A conforming pinned read of one table:

  1. In a single transaction, insert a pin and capture the seam state it pins:

    INSERT INTO modak.read_pins
        (table_id, pinned_lake_snapshot_id, pinned_tier_key_hi, expires_at)
    SELECT c.table_id, c.lake_snapshot_id, c.tier_key_hi, now() + interval '15 minutes'
      FROM modak.cutline c
     WHERE c.table_id = :table_oid
    RETURNING pin_id, pinned_tier_key_hi AS t, pinned_lake_snapshot_id AS s;
    
    SELECT lake_props->>'metadata_location' AS metadata_location,
           lake_props->>'snapshot_id'       AS snapshot_id
      FROM modak.cutline WHERE table_id = :table_oid;
    

    Doing the insert and the read in one transaction is what makes the pin atomic. Read first and pin second, and maintenance can expire S in the gap.

  2. Scan the hot branch: the Postgres table with tier_key >= T.
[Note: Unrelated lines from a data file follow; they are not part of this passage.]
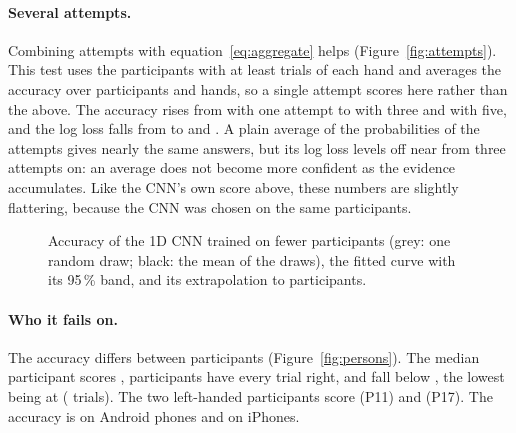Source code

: \paragraph{Several attempts.} Combining attempts with equation~\eqref{eq:aggregate} helps (Figure~\ref{fig:attempts}).
This test uses the  participants with at least  trials of each hand and
averages the accuracy over participants and hands, so a single attempt scores  here rather
than the  above. The accuracy rises from  with one attempt to
 with three and  with five, and the log loss falls from
 to  and . A plain average of the
probabilities of the attempts gives nearly the same answers, but its log loss levels off near
 from three attempts on: an average does not become more confident as the evidence
accumulates. Like the CNN's own score above, these numbers are slightly flattering, because the CNN was chosen on the
same participants.

\begin{figure}[tbp]
\centering
\begin{minipage}[t]{0.49\linewidth}\centering
  \caption{Accuracy of the final model for each participant when that participant was left out, sorted; dark bars:
  Android, hatched: iPhone; L: the two left-handed participants; dashed: .}
  \label{fig:persons}
\end{minipage}\hfill
\begin{minipage}[t]{0.49\linewidth}\centering
  \caption{Accuracy of the 1D CNN trained on fewer participants (grey: one random draw; black: the mean of the
  draws), the fitted curve with its 95\,\% band, and its extrapolation to 
  participants.}
  \label{fig:learning}
\end{minipage}
\end{figure}

\paragraph{Who it fails on.} The accuracy differs between participants (Figure~\ref{fig:persons}). The median
participant scores ,  participants have every trial right, and
 fall below , the lowest being  at
 ( trials). The two left-handed participants score
 (P11) and  (P17). The accuracy is  on Android
phones and  on iPhones.

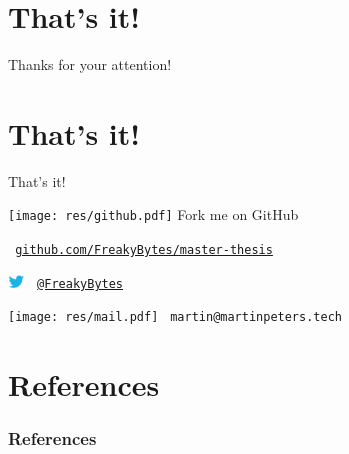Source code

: \section{That's it!}
\label{part:end}

\begin{frame}[c]
	\centering
	\LARGE Thanks for your attention!
		
\end{frame}

\section*{That's it!}
\begin{frame}[c]
	{\LARGE That's it!} %
	
	\texttt{[image: res/github.pdf]}
	\hspace{6.3mm} Fork me on GitHub
	
	{\small \tt
	\hspace{10mm}
	\textcolor{colorscheme}{\href{https://github.com/FreakyBytes/master-thesis}{github.com/FreakyBytes/master-thesis}}\\
	}
	
	\vspace{2.5em}
	
	\includegraphics[height=1em]{res/twitter.png}
	\hspace{3.5mm} \textcolor{colorscheme}{\tt\  \href{https://twitter.com/FreakyBytes}{@FreakyBytes}}
	
	\texttt{[image: res/mail.pdf]}
	\hspace{4.45mm} \textcolor{colorscheme}{\tt\  martin@martinpeters.tech}
		
\end{frame}

\section{References}
\begin{frame}[t,shrink=50]
	\frametitle{References}
	
	\printbibliography
		
	\note{
	}
\end{frame}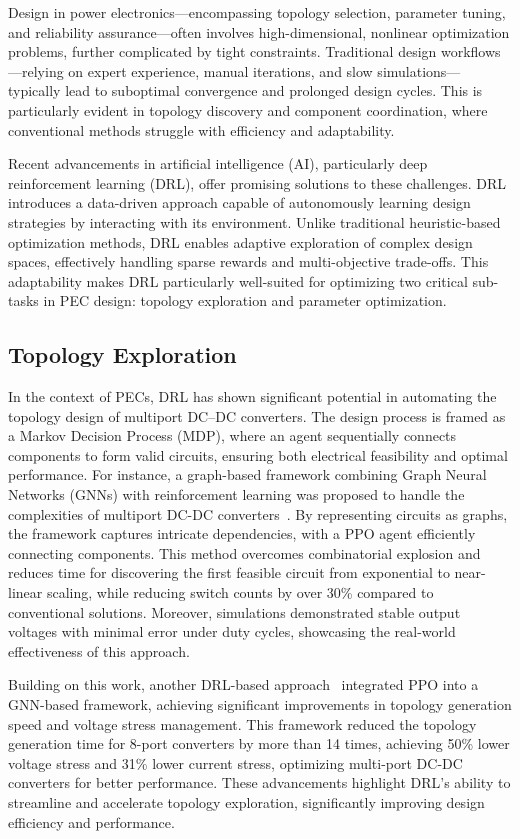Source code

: Design in power electronics—encompassing topology selection, parameter tuning, and reliability assurance—often involves high-dimensional, nonlinear optimization problems, further complicated by tight constraints. Traditional design workflows—relying on expert experience, manual iterations, and slow simulations—typically lead to suboptimal convergence and prolonged design cycles. This is particularly evident in topology discovery and component coordination, where conventional methods struggle with efficiency and adaptability.

Recent advancements in artificial intelligence (AI), particularly deep reinforcement learning (DRL), offer promising solutions to these challenges. DRL introduces a data-driven approach capable of autonomously learning design strategies by interacting with its environment. Unlike traditional heuristic-based optimization methods, DRL enables adaptive exploration of complex design spaces, effectively handling sparse rewards and multi-objective trade-offs. This adaptability makes DRL particularly well-suited for optimizing two critical sub-tasks in PEC design: topology exploration and parameter optimization.

\subsection{Topology Exploration}
\label{sec:topo_explore}

In the context of PECs, DRL has shown significant potential in automating the topology design of multiport DC–DC converters. The design process is framed as a Markov Decision Process (MDP), where an agent sequentially connects components to form valid circuits, ensuring both electrical feasibility and optimal performance. For instance, a graph-based framework combining Graph Neural Networks (GNNs) with reinforcement learning was proposed to handle the complexities of multiport DC-DC converters~\cite{liang2022learning}. By representing circuits as graphs, the framework captures intricate dependencies, with a PPO agent efficiently connecting components. This method overcomes combinatorial explosion and reduces time for discovering the first feasible circuit from exponential to near-linear scaling, while reducing switch counts by over 30\% compared to conventional solutions. Moreover, simulations demonstrated stable output voltages with minimal error under duty cycles, showcasing the real-world effectiveness of this approach.

Building on this work, another DRL-based approach~\cite{dong2023topology} integrated PPO into a GNN-based framework, achieving significant improvements in topology generation speed and voltage stress management. This framework reduced the topology generation time for 8-port converters by more than 14 times, achieving 50\% lower voltage stress and 31\% lower current stress, optimizing multi-port DC-DC converters for better performance. These advancements highlight DRL's ability to streamline and accelerate topology exploration, significantly improving design efficiency and performance.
  3. Scan the cold branch pinned at S. lake_props sits on the cut-line row and carries two equivalent handles, published atomically with every advance: metadata_location for engines that scan a metadata file directly (DuckDB iceberg_scan), and snapshot_id for engines that pin through a catalog (Trino FOR VERSION AS OF, Spark VERSION AS OF). Never read "current", since the current snapshot can be newer than the T you captured.

  4. Merge the delta over the cold branch, newest wins: for every modak.delta row for this table, an op = 0 row replaces the cold row with the same PK (or adds it if absent), and an op = 1 row removes it. When several candidates exist for one PK, the largest version wins. The hot branch is never merged against the delta.

  5. Union hot and merged-cold. The result is a consistent point-in-time view with no duplicates and no gaps.

  6. Release the pin (DELETE FROM modak.read_pins WHERE pin_id = :pin), or let transaction rollback remove it. expires_at bounds the damage of a consumer that dies without releasing.

An unpinned read (skip steps 1 and 6, still scan at the captured metadata_location) sees a consistent view too, but a long scan races snapshot expiry and file compaction. Pin whenever a scan can outlive the maintenance interval.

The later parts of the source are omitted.